(Dataset entries)
────

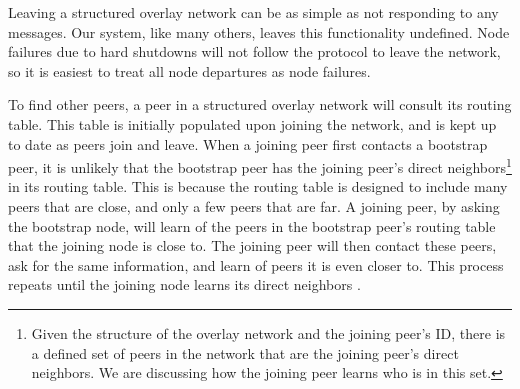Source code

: \documentclass[12pt]{report}
\begin{document}

Leaving a structured overlay network can be as simple as not responding to any messages. Our system, like many others, leaves this functionality undefined. Node failures due to hard shutdowns will not follow the protocol to leave the network, so it is easiest to treat all node departures as node failures.

To find other peers, a peer in a structured overlay network will consult its routing table. This table is initially populated upon joining the network, and is kept up to date as peers join and leave. When a joining peer first contacts a bootstrap peer, it is unlikely that the bootstrap peer has the joining peer's direct neighbors\footnote{Given the structure of the overlay network and the joining peer's ID, there is a defined set of peers in the network that are the joining peer's direct neighbors. We are discussing how the joining peer learns who is in this set.} in its routing table. This is because the routing table is designed to include many peers that are close, and only a few peers that are far. A joining peer, by asking the bootstrap node, will learn of the peers in the bootstrap peer's routing table that the joining node is close to. The joining peer will then contact these peers, ask for the same information, and learn of peers it is even closer to. This process repeats until the joining node learns its direct neighbors \cite{p2pSurvey}.
\end{document}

────

Would you please repeat all the data word for word, but without the pictures?

- Response for this exercise:
Source code

: \documentclass[12pt]{report}
\begin{document}

Leaving a structured overlay network can be as simple as not responding to any messages. Our system, like many others, leaves this functionality undefined. Node failures due to hard shutdowns will not follow the protocol to leave the network, so it is easiest to treat all node departures as node failures.

To find other peers, a peer in a structured overlay network will consult its routing table. This table is initially populated upon joining the network, and is kept up to date as peers join and leave. When a joining peer first contacts a bootstrap peer, it is unlikely that the bootstrap peer has the joining peer's direct neighbors\footnote{Given the structure of the overlay network and the joining peer's ID, there is a defined set of peers in the network that are the joining peer's direct neighbors. We are discussing how the joining peer learns who is in this set.} in its routing table. This is because the routing table is designed to include many peers that are close, and only a few peers that are far. A joining peer, by asking the bootstrap node, will learn of the peers in the bootstrap peer's routing table that the joining node is close to. The joining peer will then contact these peers, ask for the same information, and learn of peers it is even closer to. This process repeats until the joining node learns its direct neighbors \cite{p2pSurvey}.
\end{document}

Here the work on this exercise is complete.